How vGrubs Approaches Order Aggregation Differently

vGrubs is designed as a broader restaurant platform rather than just an order inbox.

At the core is vTablet, which consolidates orders from Uber Eats, DoorDash, Grubhub, and other platforms into a single device. Orders flow through one system instead of multiple tablets. Learn more about the unified tablet experience on vTablet .

From there, vGrubs layers in services designed to impact profitability, not just convenience.

Hardware and Go Live Experience

Cuboh

Cuboh typically operates on a bring your own hardware model. Restaurants manage devices, setup, and configuration themselves.

vGrubs

vGrubs typically provides a pre-configured tablet and printer during onboarding. This allows restaurants to go live quickly with minimal setup and fewer technical hurdles.

This approach reduces early friction and shortens time to activation.

Where the Biggest Savings Come From: Delivery Fees

Most restaurants do not lose money because of order handling. They lose money because of delivery commissions.

Cuboh and Delivery Costs

Cuboh does not change how delivery pricing works. Orders continue under commission based pricing set by third party marketplaces.

vGrubs and Flat Fee Delivery

vGrubs offers vDrive, a flat fee delivery option designed to reduce delivery costs on eligible orders. Details on this model are available under vDrive .

With vDrive:

  • Predictable per delivery pricing
  • Automatic driver assignment
  • Live tracking for restaurants and customers

For restaurants with steady delivery volume, this difference can translate into meaningful monthly savings depending on market, distance, and order mix.

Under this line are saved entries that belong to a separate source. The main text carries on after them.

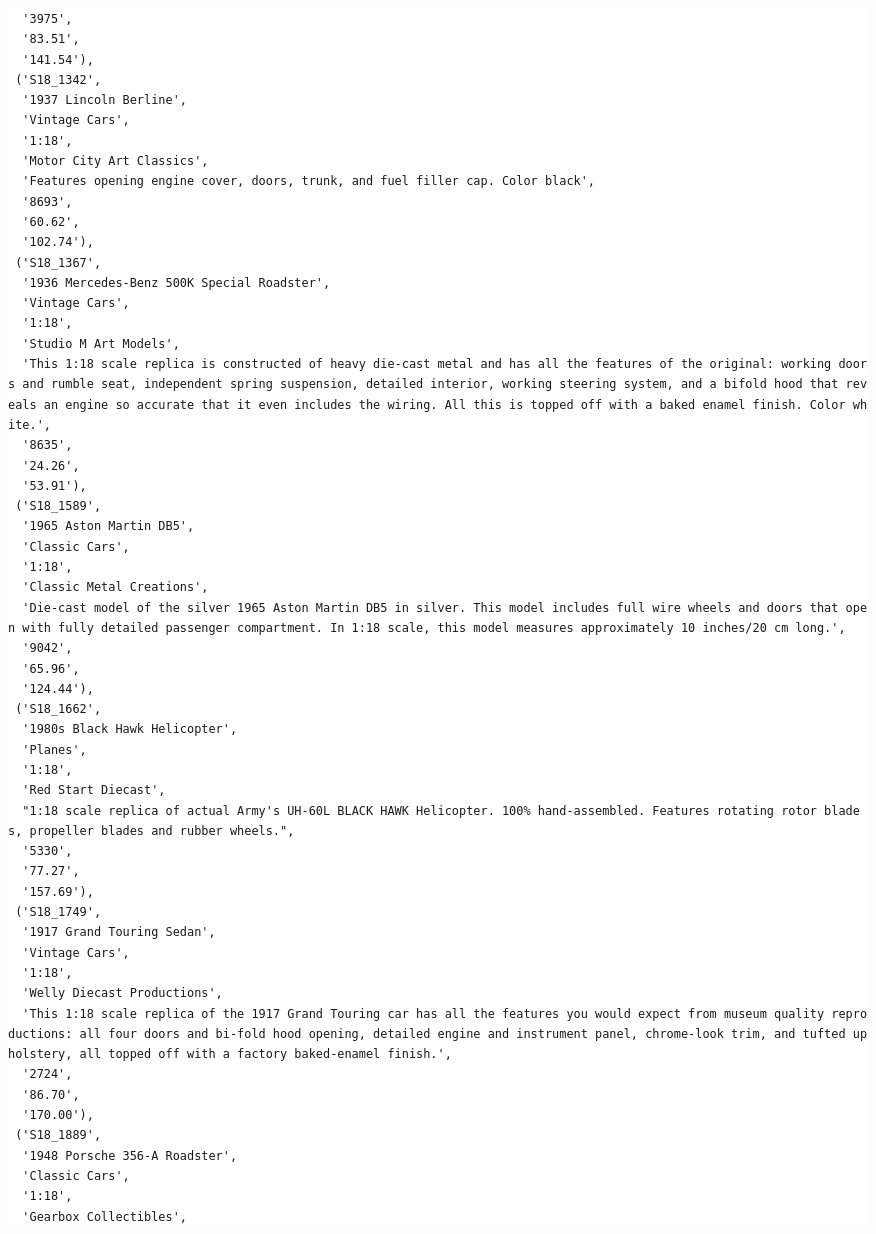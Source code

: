       '3975',
      '83.51',
      '141.54'),
     ('S18_1342',
      '1937 Lincoln Berline',
      'Vintage Cars',
      '1:18',
      'Motor City Art Classics',
      'Features opening engine cover, doors, trunk, and fuel filler cap. Color black',
      '8693',
      '60.62',
      '102.74'),
     ('S18_1367',
      '1936 Mercedes-Benz 500K Special Roadster',
      'Vintage Cars',
      '1:18',
      'Studio M Art Models',
      'This 1:18 scale replica is constructed of heavy die-cast metal and has all the features of the original: working doors and rumble seat, independent spring suspension, detailed interior, working steering system, and a bifold hood that reveals an engine so accurate that it even includes the wiring. All this is topped off with a baked enamel finish. Color white.',
      '8635',
      '24.26',
      '53.91'),
     ('S18_1589',
      '1965 Aston Martin DB5',
      'Classic Cars',
      '1:18',
      'Classic Metal Creations',
      'Die-cast model of the silver 1965 Aston Martin DB5 in silver. This model includes full wire wheels and doors that open with fully detailed passenger compartment. In 1:18 scale, this model measures approximately 10 inches/20 cm long.',
      '9042',
      '65.96',
      '124.44'),
     ('S18_1662',
      '1980s Black Hawk Helicopter',
      'Planes',
      '1:18',
      'Red Start Diecast',
      "1:18 scale replica of actual Army's UH-60L BLACK HAWK Helicopter. 100% hand-assembled. Features rotating rotor blades, propeller blades and rubber wheels.",
      '5330',
      '77.27',
      '157.69'),
     ('S18_1749',
      '1917 Grand Touring Sedan',
      'Vintage Cars',
      '1:18',
      'Welly Diecast Productions',
      'This 1:18 scale replica of the 1917 Grand Touring car has all the features you would expect from museum quality reproductions: all four doors and bi-fold hood opening, detailed engine and instrument panel, chrome-look trim, and tufted upholstery, all topped off with a factory baked-enamel finish.',
      '2724',
      '86.70',
      '170.00'),
     ('S18_1889',
      '1948 Porsche 356-A Roadster',
      'Classic Cars',
      '1:18',
      'Gearbox Collectibles',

Reducing Marketplace Dependence With Direct Ordering

Lower fees help, but long term savings come from owning more of your orders.

Cuboh

Cuboh is not a native direct ordering website solution and typically relies on third party systems.

vGrubs

vGrubs includes vOrders , a branded online ordering system that allows restaurants to accept pickup and delivery orders directly through their own website. More details are available under vOrders.

With vOrders:

  • Customers order directly from the restaurant
  • Orders flow into the same unified tablet
  • Marketplace dependence can decrease over time

This creates a clear path toward higher margin orders.

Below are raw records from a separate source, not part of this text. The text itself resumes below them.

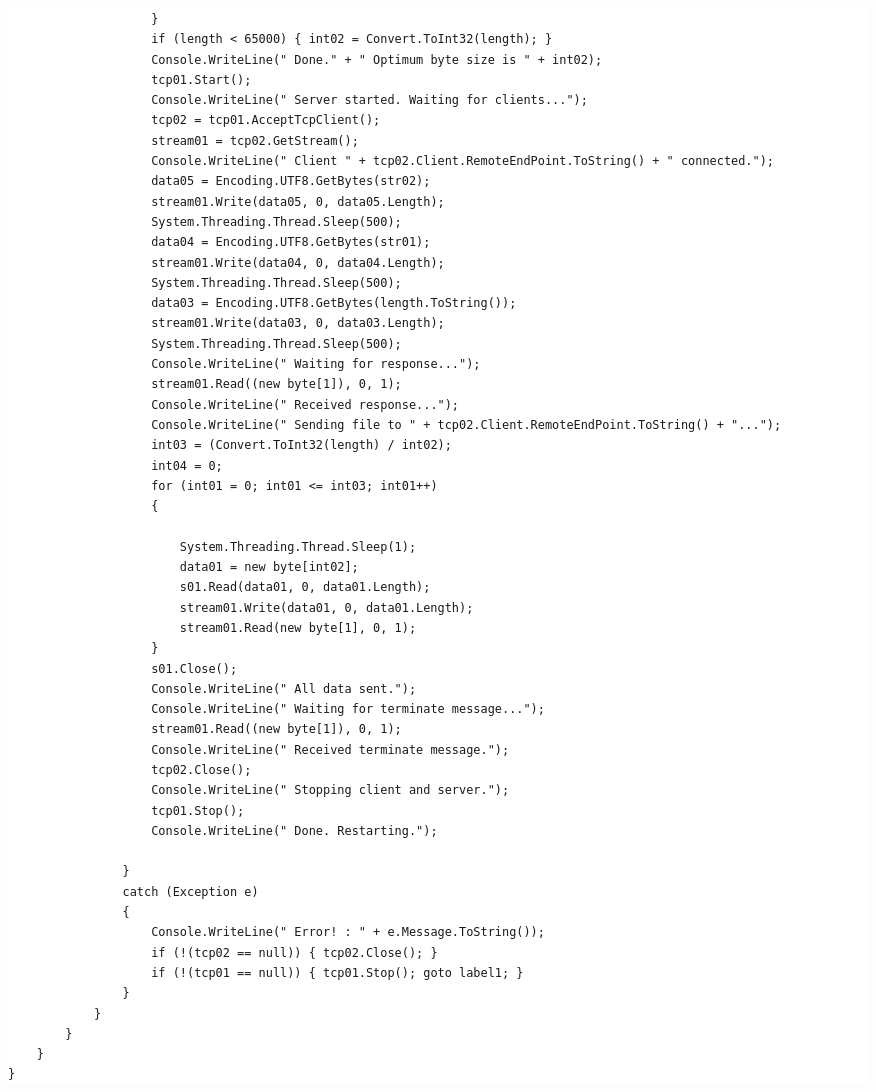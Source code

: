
 ```
                    }
                    if (length < 65000) { int02 = Convert.ToInt32(length); }
                    Console.WriteLine(" Done." + " Optimum byte size is " + int02);
                    tcp01.Start();
                    Console.WriteLine(" Server started. Waiting for clients...");
                    tcp02 = tcp01.AcceptTcpClient();
                    stream01 = tcp02.GetStream();
                    Console.WriteLine(" Client " + tcp02.Client.RemoteEndPoint.ToString() + " connected.");
                    data05 = Encoding.UTF8.GetBytes(str02);
                    stream01.Write(data05, 0, data05.Length);
                    System.Threading.Thread.Sleep(500);
                    data04 = Encoding.UTF8.GetBytes(str01);
                    stream01.Write(data04, 0, data04.Length);
                    System.Threading.Thread.Sleep(500);
                    data03 = Encoding.UTF8.GetBytes(length.ToString());
                    stream01.Write(data03, 0, data03.Length);
                    System.Threading.Thread.Sleep(500);
                    Console.WriteLine(" Waiting for response...");
                    stream01.Read((new byte[1]), 0, 1);
                    Console.WriteLine(" Received response...");
                    Console.WriteLine(" Sending file to " + tcp02.Client.RemoteEndPoint.ToString() + "...");
                    int03 = (Convert.ToInt32(length) / int02);
                    int04 = 0;
                    for (int01 = 0; int01 <= int03; int01++)
                    {

                        System.Threading.Thread.Sleep(1);
                        data01 = new byte[int02];
                        s01.Read(data01, 0, data01.Length);
                        stream01.Write(data01, 0, data01.Length);
                        stream01.Read(new byte[1], 0, 1);
                    }
                    s01.Close();
                    Console.WriteLine(" All data sent.");
                    Console.WriteLine(" Waiting for terminate message...");
                    stream01.Read((new byte[1]), 0, 1);
                    Console.WriteLine(" Received terminate message.");
                    tcp02.Close();
                    Console.WriteLine(" Stopping client and server.");
                    tcp01.Stop();
                    Console.WriteLine(" Done. Restarting.");

                }
                catch (Exception e)
                {
                    Console.WriteLine(" Error! : " + e.Message.ToString());
                    if (!(tcp02 == null)) { tcp02.Close(); }
                    if (!(tcp01 == null)) { tcp01.Stop(); goto label1; }
                }
            }
        }
    }
} 
```
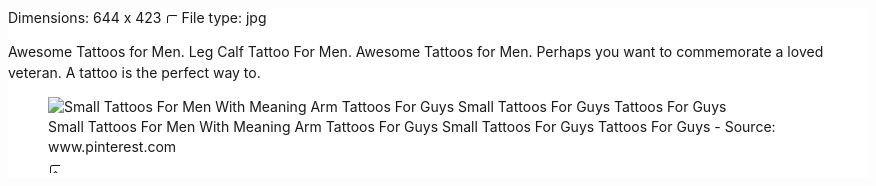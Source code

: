 <path fill="currentColor" d="M8.29289322,15 L3.5,15 C3.22385763,15 3,14.7761424 3,14.5 C3,14.2238576 3.22385763,14 3.5,14 L9.5,14 C9.77614237,14 10,14.2238576 10,14.5 L10,20.5 C10,20.7761424 9.77614237,21 9.5,21 C9.22385763,21 9,20.7761424 9,20.5 L9,15.7071068 L3.85355339,20.8535534 C3.65829124,21.0488155 3.34170876,21.0488155 3.14644661,20.8535534 C2.95118446,20.6582912 2.95118446,20.3417088 3.14644661,20.1464466 L8.29289322,15 Z M15.7071068,9 L20.5,9 C20.7761424,9 21,9.22385763 21,9.5 C21,9.77614237 20.7761424,10 20.5,10 L14.5,10 C14.2238576,10 14,9.77614237 14,9.5 L14,3.5 C14,3.22385763 14.2238576,3 14.5,3 C14.7761424,3 15,3.22385763 15,3.5 L15,8.29289322 L20.1464466,3.14644661 C20.3417088,2.95118446 20.6582912,2.95118446 20.8535534,3.14644661 C21.0488155,3.34170876 21.0488155,3.65829124 20.8535534,3.85355339 L15.7071068,9 Z" />
</svg>
Dimensions: 644 x 423 </span>
<span>
<svg xmlns="http://www.w3.org/2000/svg" width="12" height="12" viewBox="0 012 12">
<path fill="currentColor" d="M4.5,5 C3.67157288,5 3,5.67157288 3,6.5 L3,17.5 C3,18.3284271 3.67157288,19 4.5,19 L19.5,19 C20.3284271,19 21,18.3284271 21,17.5 L21,9.5 C21,8.67157288 20.3284271,8 19.5,8 L14,8 C12.8954305,8 12,7.1045695 12,6 C12,5.44771525 11.5522847,5 11,5 L4.5,5 Z M4.5,4 L11,4 C12.1045695,4 13,4.8954305 13,6 C13,6.55228475 13.4477153,7 14,7 L19.5,7 C20.8807119,7 22,8.11928813 22,9.5 L22,17.5 C22,18.8807119 20.8807119,20 19.5,20 L4.5,20 C3.11928813,20 2,18.8807119 2,17.5 L2,6.5 C2,5.11928813 3.11928813,4 4.5,4 Z" />
</svg>
File type: jpg </span>
</span></div>
</figcaption></figure>
<p>
Awesome Tattoos for Men. Leg Calf Tattoo For Men. Awesome Tattoos for Men. Perhaps you want to commemorate a loved veteran. A tattoo is the perfect way to.
</p>
</aside>

<aside>
<script>
var a2a_config = a2a_config || {};
a2a_config.overlays = a2a_config.overlays || [];
a2a_config.overlays.push({
    services: ['pinterest', 'facebook', 'twitter', 'tumblr', 'instagram'],
    size: '25',
    style: 'vertical',
    position: 'upper-left corner'
});
</script>

<script async src="https://static.addtoany.com/menu/page.js"></script>
<figure>
<img class="v-image ads-img" alt="Small Tattoos For Men With Meaning Arm Tattoos For Guys Small Tattoos For Guys Tattoos For Guys" src="https://i.pinimg.com/originals/98/61/68/986168d59e0218839ec651d874ad0719.jpg" width="100%" onerror="this.onerror=null;this.src='https://encrypted-tbn0.gstatic.com/images?q=tbn:ANd9GcQ1nYkq4LvW9DcXhxHjSJW0LYemrJOFjpUPTeXNDIk_zz_7FV0MimskDu9s2vmYwqMtuJA';" />
<figcaption>
<Medium>Small Tattoos For Men With Meaning Arm Tattoos For Guys Small Tattoos For Guys Tattoos For Guys - Source: www.pinterest.com</medium>
<div>
<span>
<b>
<svg xmlns="http://www.w3.org/2000/svg" width="12" height="12" viewBox="0 012 12">
<path fill="currentColor" d="M2,6.5 C2,5.11928813 3.11928813,4 4.5,4 L19.5,4 C20.8807119,4 22,5.11928813 22,6.5 L22,17.5 C22,18.8807119 20.8807119,20 19.5,20 L4.5,20 C3.11928813,20 2,18.8807119 2,17.5 L2,6.5 Z M3,6.5 L3,17.5 C3,18.3284271 3.67157288,19 4.5,19 L19.5,19 C20.3284271,19 21,18.3284271 21,17.5 L21,6.5 C21,5.67157288 20.3284271,5 19.5,5 L4.5,5 C3.67157288,5 3,5.67157288 3,6.5 Z M16,7 L18,7 C18.5522847,7 19,7.44771525 19,8 L19,10 C19,10.5522847 18.5522847,11 18,11 L16,11 C15.4477153,11 15,10.5522847 15,10 L15,8 C15,7.44771525 15.4477153,7 16,7 Z M16,8 L16,10 L18,10 L18,8 L16,8 Z M2.85355339,15.8535534 C2.65829124,16.0488155 2.34170876,16.0488155 2.14644661,15.8535534 C1.95118446,15.6582912 1.95118446,15.3417088 2.14644661,15.1464466 L7.14644661,10.1464466 C7.34170876,9.95118446 7.65829124,9.95118446 7.85355339,10.1464466 L13.5,15.7928932 L16.1464466,13.1464466 C16.3417088,12.9511845 16.6582912,12.9511845 16.8535534,13.1464466 L21.3535534,17.6464466 C21.5488155,17.8417088 21.5488155,18.1582912 21.3535534,18.3535534 C21.1582912,18.5488155 20.8417088,18.5488155 20.6464466,18.3535534 L16.5,14.2071068 L13.8535534,16.8535534 C13.6582912,17.0488155 13.3417088,17.0488155 13.1464466,16.8535534 L7.5,11.2071068 L2.85355339,15.8535534 Z" />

Increasing Order Volume Without Opening New Locations

Saving money is one side of profitability. Growing revenue with the same kitchen is the other.

Cuboh

Cuboh does not offer tools for launching additional delivery-only brands.

vGrubs

vGrubs supports Virtual Restaurants, allowing kitchens to operate additional delivery brands without changing their physical setup. Learn how this works under Virtual Restaurants .

vGrubs supports:

  • Brand selection and onboarding
  • Menu setup and listings
  • Marketplace rollout and optimization

This allows restaurants to increase delivery volume while keeping fixed costs stable.

The Hidden Cost Many Platforms Ignore: Time

Delivery management does not stop at order acceptance. Staff and managers still spend time handling:

Cancellations and refunds

  • Order changes
  • Customer complaints
  • Marketplace communication

vGrubs offers Concierge Support, which helps manage these repetitive delivery tasks on behalf of the restaurant. More details are available under Concierge .

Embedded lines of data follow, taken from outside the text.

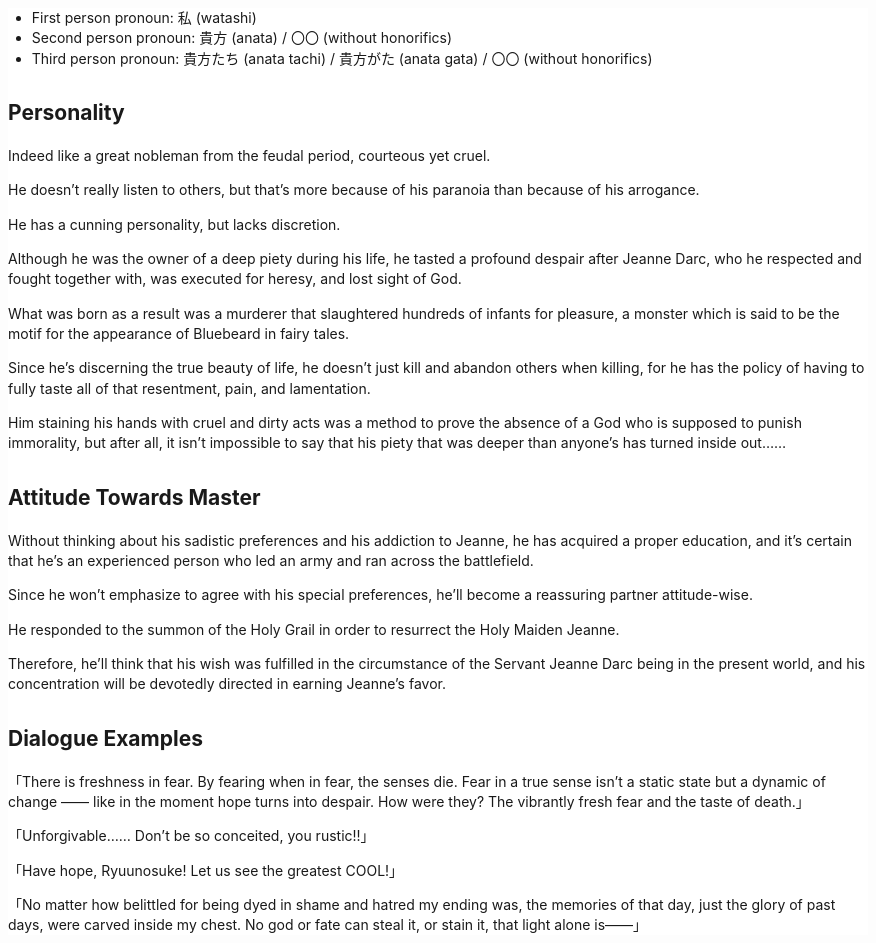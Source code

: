 - First person pronoun: 私 (watashi)
- Second person pronoun: 貴方 (anata) / 〇〇 (without honorifics)
- Third person pronoun: 貴方たち (anata tachi) / 貴方がた (anata gata) / 〇〇 (without honorifics)

## Personality

Indeed like a great nobleman from the feudal period, courteous yet cruel.

He doesn’t really listen to others, but that’s more because of his paranoia than because of his arrogance.

He has a cunning personality, but lacks discretion.

Although he was the owner of a deep piety during his life, he tasted a profound despair after Jeanne Darc, who he respected and fought together with, was executed for heresy, and lost sight of God.

What was born as a result was a murderer that slaughtered hundreds of infants for pleasure, a monster which is said to be the motif for the appearance of Bluebeard in fairy tales.

Since he’s discerning the true beauty of life, he doesn’t just kill and abandon others when killing, for he has the policy of having to fully taste all of that resentment, pain, and lamentation.

Him staining his hands with cruel and dirty acts was a method to prove the absence of a God who is supposed to punish immorality, but after all, it isn’t impossible to say that his piety that was deeper than anyone’s has turned inside out……

## Attitude Towards Master

Without thinking about his sadistic preferences and his addiction to Jeanne, he has acquired a proper education, and it’s certain that he’s an experienced person who led an army and ran across the battlefield.

Since he won’t emphasize to agree with his special preferences, he’ll become a reassuring partner attitude-wise.

He responded to the summon of the Holy Grail in order to resurrect the Holy Maiden Jeanne.

Therefore, he’ll think that his wish was fulfilled in the circumstance of the Servant Jeanne Darc being in the present world, and his concentration will be devotedly directed in earning Jeanne’s favor.

## Dialogue Examples

「There is freshness in fear.
By fearing when in fear, the senses die.
Fear in a true sense isn’t a static state but a dynamic of change ―― like in the moment hope turns into despair.
How were they? The vibrantly fresh fear and the taste of death.」

「Unforgivable…… Don’t be so conceited, you rustic!!」

「Have hope, Ryuunosuke! Let us see the greatest COOL!」

「No matter how belittled for being dyed in shame and hatred my ending was, the memories of that day, just the glory of past days, were carved inside my chest.
No god or fate can steal it, or stain it, that light alone is――」
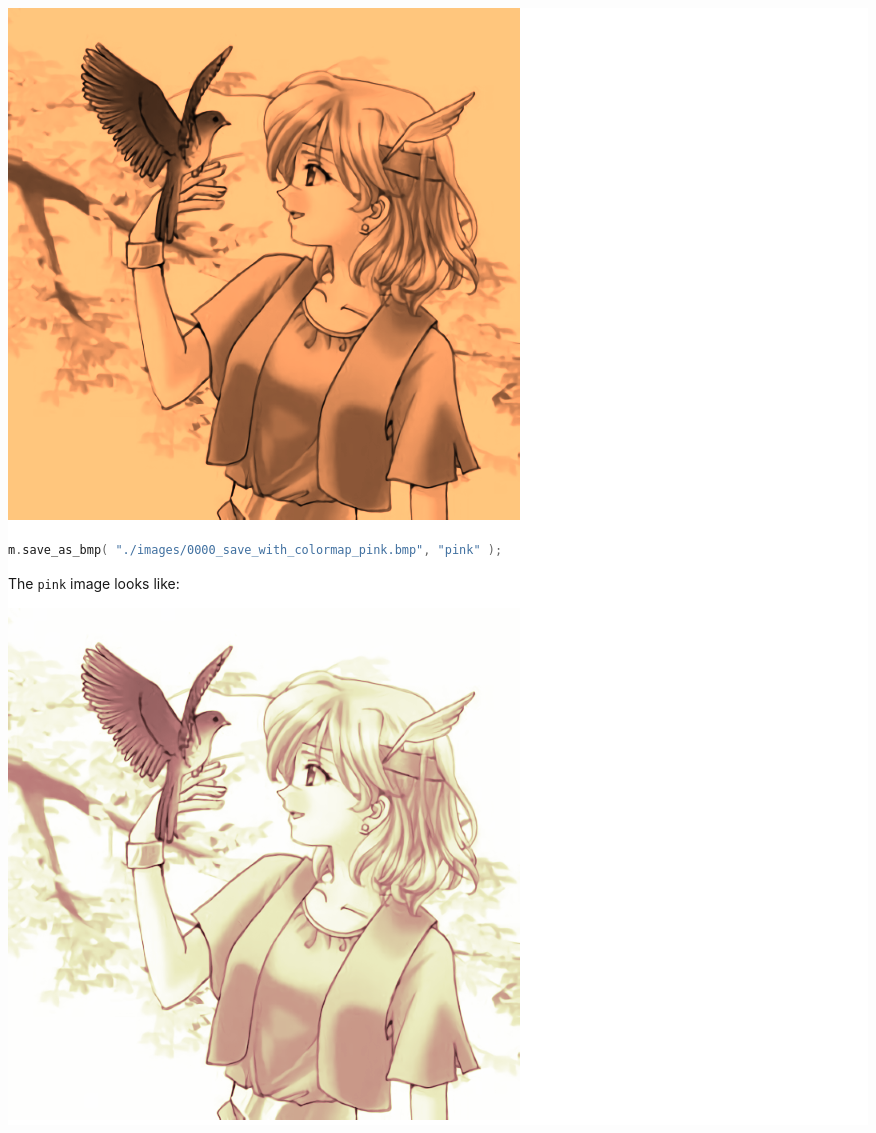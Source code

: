 ![colormap-copper](./images/0000_save_with_colormap_copper.bmp)


```cpp
m.save_as_bmp( "./images/0000_save_with_colormap_pink.bmp", "pink" );
```

The `pink` image looks like:

![colormap-pink](./images/0000_save_with_colormap_pink.bmp)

By offloading this work, restaurants can protect manager time and reduce daily operational distraction

Pricing Structure and Long Term Value

Cuboh generally operates on a fixed subscription focused on order management.

vGrubs offers multiple service options, allowing restaurants to combine aggregation, delivery, ordering, and support tools. Depending on usage and volume, these services can reduce or offset platform costs over time.

Choosing Based on Cost Impact, Not Just Features

Cuboh can be a solid fit if your primary goal is basic order consolidation.

vGrubs is typically a better fit for restaurants looking to:

  • Lower delivery fees
  • Increase direct orders
  • Add incremental revenue streams
  • Spend less time managing delivery issues
  • Operate through a single integrated system

The Bottom Line for Restaurant Owners

If order aggregation is the finish line, Cuboh can do the job.

If order aggregation is just the starting point and the real goal is saving money, improving margins, and scaling delivery profitably, vGrubs offers more levers to get there.